Monday, June 04, 2018

Has it only been 500 days?

And here's how he's celebrating it:

  • Pardons don't issue until after crimes have been committed, is the usual answer.  Ford pardoned Nixon for what he might have done, not for what he might do in the future. Bush pardoned the Iran/Contra figures, and they all maintained they were innocent, but he didn't pardon them for what they might do after his Presidency ended.  So why haven't you pardoned yourself yet?  Maybe because you don't have the spine to be so arrogant?



No, he still hasn't learned how to spell "counsel." (He corrected it an hour later, which is why this won't show up as a tweet now.) And yes, he is a konstitooshinal skollar, as Kellyanne Conway's husband has pointed out:


Trump is also a powerful world leader.

A call about trade and migration between US President Donald Trump and French President Emmanuel Macron soured last week after Macron candidly criticized Trump's policies, two sources familiar with the call told CNN.

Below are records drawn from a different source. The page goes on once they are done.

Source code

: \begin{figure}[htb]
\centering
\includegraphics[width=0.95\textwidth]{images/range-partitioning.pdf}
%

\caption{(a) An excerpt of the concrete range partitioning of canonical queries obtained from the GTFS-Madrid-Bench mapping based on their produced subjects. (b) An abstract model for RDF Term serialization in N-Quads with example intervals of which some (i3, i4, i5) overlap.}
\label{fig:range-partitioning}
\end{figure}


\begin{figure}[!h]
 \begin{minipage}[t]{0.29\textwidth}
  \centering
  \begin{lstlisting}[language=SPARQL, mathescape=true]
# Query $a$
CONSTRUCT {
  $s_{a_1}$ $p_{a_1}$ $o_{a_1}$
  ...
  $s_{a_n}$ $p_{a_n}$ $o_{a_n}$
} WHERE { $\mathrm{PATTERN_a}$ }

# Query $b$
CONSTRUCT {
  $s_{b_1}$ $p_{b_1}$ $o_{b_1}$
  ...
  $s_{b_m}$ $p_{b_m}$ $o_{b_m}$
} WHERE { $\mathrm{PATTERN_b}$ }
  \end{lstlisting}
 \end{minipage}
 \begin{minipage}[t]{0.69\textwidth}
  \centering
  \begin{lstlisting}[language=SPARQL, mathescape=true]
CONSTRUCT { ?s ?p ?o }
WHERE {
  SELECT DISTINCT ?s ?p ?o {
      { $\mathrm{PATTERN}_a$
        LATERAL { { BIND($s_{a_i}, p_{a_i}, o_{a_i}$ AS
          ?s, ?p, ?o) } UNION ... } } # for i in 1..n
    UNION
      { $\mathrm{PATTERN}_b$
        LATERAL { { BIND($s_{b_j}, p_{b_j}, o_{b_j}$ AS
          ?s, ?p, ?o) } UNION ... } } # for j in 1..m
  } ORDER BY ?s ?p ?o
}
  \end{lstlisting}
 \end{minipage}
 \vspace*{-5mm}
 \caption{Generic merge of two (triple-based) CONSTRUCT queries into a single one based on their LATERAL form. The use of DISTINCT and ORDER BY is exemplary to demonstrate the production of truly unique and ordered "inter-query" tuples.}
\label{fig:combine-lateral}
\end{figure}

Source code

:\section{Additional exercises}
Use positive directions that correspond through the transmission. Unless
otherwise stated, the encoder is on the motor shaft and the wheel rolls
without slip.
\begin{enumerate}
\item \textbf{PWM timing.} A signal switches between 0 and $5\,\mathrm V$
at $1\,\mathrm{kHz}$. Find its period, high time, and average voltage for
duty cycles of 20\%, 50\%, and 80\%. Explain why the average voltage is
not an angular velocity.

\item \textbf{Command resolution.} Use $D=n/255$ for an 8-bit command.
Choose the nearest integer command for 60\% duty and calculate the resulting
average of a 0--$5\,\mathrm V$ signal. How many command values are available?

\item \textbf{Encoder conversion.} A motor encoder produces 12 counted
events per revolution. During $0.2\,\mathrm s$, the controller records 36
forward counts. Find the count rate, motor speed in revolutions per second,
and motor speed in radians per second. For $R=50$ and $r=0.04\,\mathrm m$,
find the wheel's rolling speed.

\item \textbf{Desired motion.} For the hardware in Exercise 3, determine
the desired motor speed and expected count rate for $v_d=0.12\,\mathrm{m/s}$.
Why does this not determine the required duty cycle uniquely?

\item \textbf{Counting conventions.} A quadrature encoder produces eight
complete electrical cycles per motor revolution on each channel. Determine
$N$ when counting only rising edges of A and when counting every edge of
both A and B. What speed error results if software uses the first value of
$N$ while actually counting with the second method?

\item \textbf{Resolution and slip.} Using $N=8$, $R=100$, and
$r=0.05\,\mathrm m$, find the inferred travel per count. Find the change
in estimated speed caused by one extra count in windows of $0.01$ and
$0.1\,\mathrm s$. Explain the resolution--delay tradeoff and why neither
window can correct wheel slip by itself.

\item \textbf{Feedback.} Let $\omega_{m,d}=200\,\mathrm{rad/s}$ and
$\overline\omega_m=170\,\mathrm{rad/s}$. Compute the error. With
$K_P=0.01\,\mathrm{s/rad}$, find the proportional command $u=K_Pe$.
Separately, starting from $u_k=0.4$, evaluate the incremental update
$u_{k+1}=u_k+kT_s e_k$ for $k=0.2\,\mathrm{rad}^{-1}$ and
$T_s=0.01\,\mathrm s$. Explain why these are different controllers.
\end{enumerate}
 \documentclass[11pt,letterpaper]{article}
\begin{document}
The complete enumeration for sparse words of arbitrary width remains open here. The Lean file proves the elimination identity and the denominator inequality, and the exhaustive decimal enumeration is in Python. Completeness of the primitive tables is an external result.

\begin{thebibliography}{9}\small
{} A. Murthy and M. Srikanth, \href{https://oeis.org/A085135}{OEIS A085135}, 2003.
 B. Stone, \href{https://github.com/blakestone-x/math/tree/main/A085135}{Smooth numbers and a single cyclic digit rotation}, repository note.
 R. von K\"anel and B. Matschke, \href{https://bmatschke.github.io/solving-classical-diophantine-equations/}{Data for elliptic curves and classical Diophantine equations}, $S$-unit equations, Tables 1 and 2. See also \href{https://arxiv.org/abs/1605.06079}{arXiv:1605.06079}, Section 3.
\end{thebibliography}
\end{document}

"Just bad. It was terrible," one source told CNN. "Macron thought he would be able to speak his mind, based on the relationship. But Trump can't handle being criticized like that."
Which might explain this:


Although the simpler explanation is:  the President is an idiot.

There is a remedy for this.  Congress gave the President power over international trade; Congress needs to take that power back.  As for the right to pardon himself, that's up to the courts.  If they recognize the pardon as valid, it is.  If they don't, it isn't.  It's not really a "Constitutional crisis" (that phrase beloved of the media, but with as much legal value as Trump's claims there was no "collusion" with Russia.  "Collusion" is not a crime, so no, there was no criminal act of "Collusion."  That's not the criminal issue.).  Pardons are only valid if the courts say so, and a Presidential self-pardon would be, almost by definition, invalid.  And even though Trump rants about it on Twitter, I honestly don't think he has the cojones to issue himself one.  (I'm resting my analysis in part on a line of cases where the Court declined to enforce racial covenants in deeds.  The Courts did not remove the covenants from the chain of title (a very difficult, almost impossible task), it simply refused to enforce them.  A pardon must be presented to the court to block a criminal investigation; if Trump pardoned himself, the Court could simply refuse to recognize it as valid.*)

The best hope now is that the Democrats run on issues people care about (not just "anti-Trump").  But I haven't seen any Democrats here in Texas running solely against Trump, not even in the Democratic primaries; so I don't think that's really an issue.  If they can regain control of Congress they don't have to impeach Trump; they can simply clip his wings.  It may be Trump does us all a service by ending the "imperial Presidency" and returning the Constitutional balance back to the Congress.

*There is also this fascinating argument:

Were a president to pardon himself, this would surely trigger prosecution in the states (e.g., for fraud or tax evasion). It would, therefore, be a very foolish decision. The pardon would be admissible evidence of guilt.

The pardon power is not the "Get out of jail free" card some imagine it to be.